While breast cancer rates in Central New York are lower than the national average, they have increased in recent years, but now, local businesses are joining the fight to reverse the trend and end the disease.
Brett Bering, 31, founded White Glove Waste and Recycling in 2009, but two years later, he made a decision that has come to define his business.
Instead of just regular black or green garbage bins, the company decided to offer a pink option for an extra five dollars and donated the proceeds to the American Cancer Society.
Ever since the pink bins were implemented, business has boomed.
“Probably 95-percent of all our trash cans out there are pink,” Bering said. “They’re up to over half-a-million dollars now for breast cancer, just from the pink garbage cans.”
Bering’s desire to raise awareness and money for the cause stemmed from his aunt, a breast cancer survivor, and Bering donates time outside of work for the cause as well.
The Baldwinsville native serves on Syracuse’s Real Men Wear Pink committee, an organization created by the American Cancer Society of local male business owners and community leaders who fight back against breast cancer.
White Glove sponsored a Real Men Wear Pink “happy hour” event at Maxwells Bar in Downtown Syracuse on Thursday evening, partnering with the ACS and organizer Rebecca Flint.
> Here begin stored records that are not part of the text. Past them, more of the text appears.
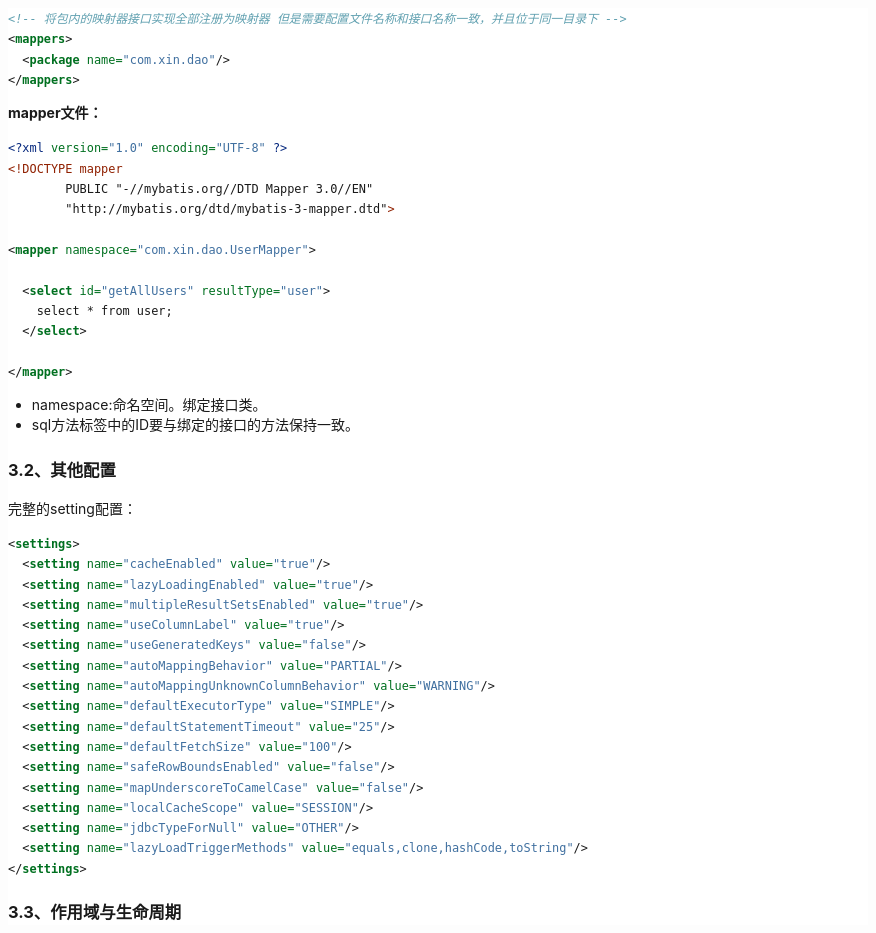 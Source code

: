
 ```xml
<!-- 将包内的映射器接口实现全部注册为映射器 但是需要配置文件名称和接口名称一致，并且位于同一目录下 -->
<mappers>
  <package name="com.xin.dao"/>
</mappers>
```

**mapper文件：**

```xml
<?xml version="1.0" encoding="UTF-8" ?>
<!DOCTYPE mapper
        PUBLIC "-//mybatis.org//DTD Mapper 3.0//EN"
        "http://mybatis.org/dtd/mybatis-3-mapper.dtd">
        
<mapper namespace="com.xin.dao.UserMapper">
  
  <select id="getAllUsers" resultType="user">
    select * from user;
  </select>
  
</mapper>
```

- namespace:命名空间。绑定接口类。
- sql方法标签中的ID要与绑定的接口的方法保持一致。

### 3.2、其他配置

完整的setting配置：

```xml
<settings>
  <setting name="cacheEnabled" value="true"/>
  <setting name="lazyLoadingEnabled" value="true"/>
  <setting name="multipleResultSetsEnabled" value="true"/>
  <setting name="useColumnLabel" value="true"/>
  <setting name="useGeneratedKeys" value="false"/>
  <setting name="autoMappingBehavior" value="PARTIAL"/>
  <setting name="autoMappingUnknownColumnBehavior" value="WARNING"/>
  <setting name="defaultExecutorType" value="SIMPLE"/>
  <setting name="defaultStatementTimeout" value="25"/>
  <setting name="defaultFetchSize" value="100"/>
  <setting name="safeRowBoundsEnabled" value="false"/>
  <setting name="mapUnderscoreToCamelCase" value="false"/>
  <setting name="localCacheScope" value="SESSION"/>
  <setting name="jdbcTypeForNull" value="OTHER"/>
  <setting name="lazyLoadTriggerMethods" value="equals,clone,hashCode,toString"/>
</settings>
```

### 3.3、作用域与生命周期
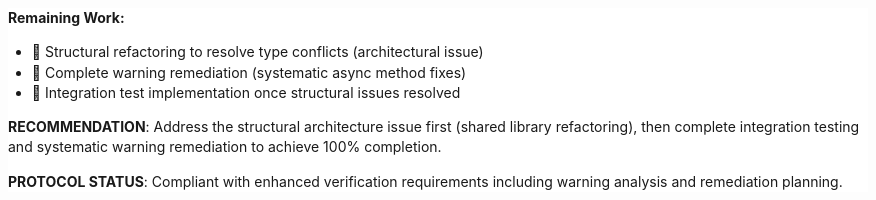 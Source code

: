 **Remaining Work:**
- 🔧 Structural refactoring to resolve type conflicts (architectural issue)
- 🔧 Complete warning remediation (systematic async method fixes)
- 🔧 Integration test implementation once structural issues resolved

**RECOMMENDATION**: Address the structural architecture issue first (shared library refactoring), then complete integration testing and systematic warning remediation to achieve 100% completion.

**PROTOCOL STATUS**: Compliant with enhanced verification requirements including warning analysis and remediation planning.
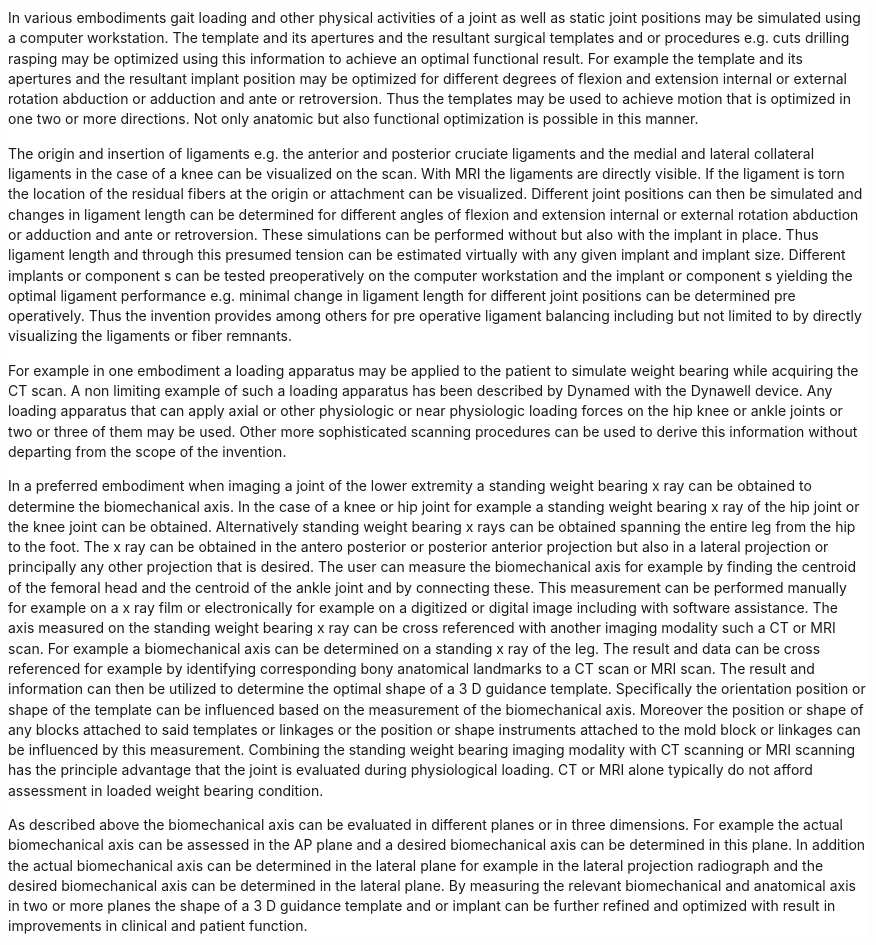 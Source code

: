 In various embodiments gait loading and other physical activities of a joint as well as static joint positions may be simulated using a computer workstation. The template and its apertures and the resultant surgical templates and or procedures e.g. cuts drilling rasping may be optimized using this information to achieve an optimal functional result. For example the template and its apertures and the resultant implant position may be optimized for different degrees of flexion and extension internal or external rotation abduction or adduction and ante or retroversion. Thus the templates may be used to achieve motion that is optimized in one two or more directions. Not only anatomic but also functional optimization is possible in this manner.

The origin and insertion of ligaments e.g. the anterior and posterior cruciate ligaments and the medial and lateral collateral ligaments in the case of a knee can be visualized on the scan. With MRI the ligaments are directly visible. If the ligament is torn the location of the residual fibers at the origin or attachment can be visualized. Different joint positions can then be simulated and changes in ligament length can be determined for different angles of flexion and extension internal or external rotation abduction or adduction and ante or retroversion. These simulations can be performed without but also with the implant in place. Thus ligament length and through this presumed tension can be estimated virtually with any given implant and implant size. Different implants or component s can be tested preoperatively on the computer workstation and the implant or component s yielding the optimal ligament performance e.g. minimal change in ligament length for different joint positions can be determined pre operatively. Thus the invention provides among others for pre operative ligament balancing including but not limited to by directly visualizing the ligaments or fiber remnants.

For example in one embodiment a loading apparatus may be applied to the patient to simulate weight bearing while acquiring the CT scan. A non limiting example of such a loading apparatus has been described by Dynamed with the Dynawell device. Any loading apparatus that can apply axial or other physiologic or near physiologic loading forces on the hip knee or ankle joints or two or three of them may be used. Other more sophisticated scanning procedures can be used to derive this information without departing from the scope of the invention.

In a preferred embodiment when imaging a joint of the lower extremity a standing weight bearing x ray can be obtained to determine the biomechanical axis. In the case of a knee or hip joint for example a standing weight bearing x ray of the hip joint or the knee joint can be obtained. Alternatively standing weight bearing x rays can be obtained spanning the entire leg from the hip to the foot. The x ray can be obtained in the antero posterior or posterior anterior projection but also in a lateral projection or principally any other projection that is desired. The user can measure the biomechanical axis for example by finding the centroid of the femoral head and the centroid of the ankle joint and by connecting these. This measurement can be performed manually for example on a x ray film or electronically for example on a digitized or digital image including with software assistance. The axis measured on the standing weight bearing x ray can be cross referenced with another imaging modality such a CT or MRI scan. For example a biomechanical axis can be determined on a standing x ray of the leg. The result and data can be cross referenced for example by identifying corresponding bony anatomical landmarks to a CT scan or MRI scan. The result and information can then be utilized to determine the optimal shape of a 3 D guidance template. Specifically the orientation position or shape of the template can be influenced based on the measurement of the biomechanical axis. Moreover the position or shape of any blocks attached to said templates or linkages or the position or shape instruments attached to the mold block or linkages can be influenced by this measurement. Combining the standing weight bearing imaging modality with CT scanning or MRI scanning has the principle advantage that the joint is evaluated during physiological loading. CT or MRI alone typically do not afford assessment in loaded weight bearing condition.

As described above the biomechanical axis can be evaluated in different planes or in three dimensions. For example the actual biomechanical axis can be assessed in the AP plane and a desired biomechanical axis can be determined in this plane. In addition the actual biomechanical axis can be determined in the lateral plane for example in the lateral projection radiograph and the desired biomechanical axis can be determined in the lateral plane. By measuring the relevant biomechanical and anatomical axis in two or more planes the shape of a 3 D guidance template and or implant can be further refined and optimized with result in improvements in clinical and patient function.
Flint, whose mother is a two-time breast cancer survivor, helps organize events like the happy hour at local businesses like Maxwells, and can raise more than 2,000 dollars in a single night.
While October is Breast Cancer Awareness Month and as soon as the calendar flips to November, pink ribbons and shirts seem to disappear, local businesses in Central New York and community activists like Bering and Flint make sure that the fight lasts all year long.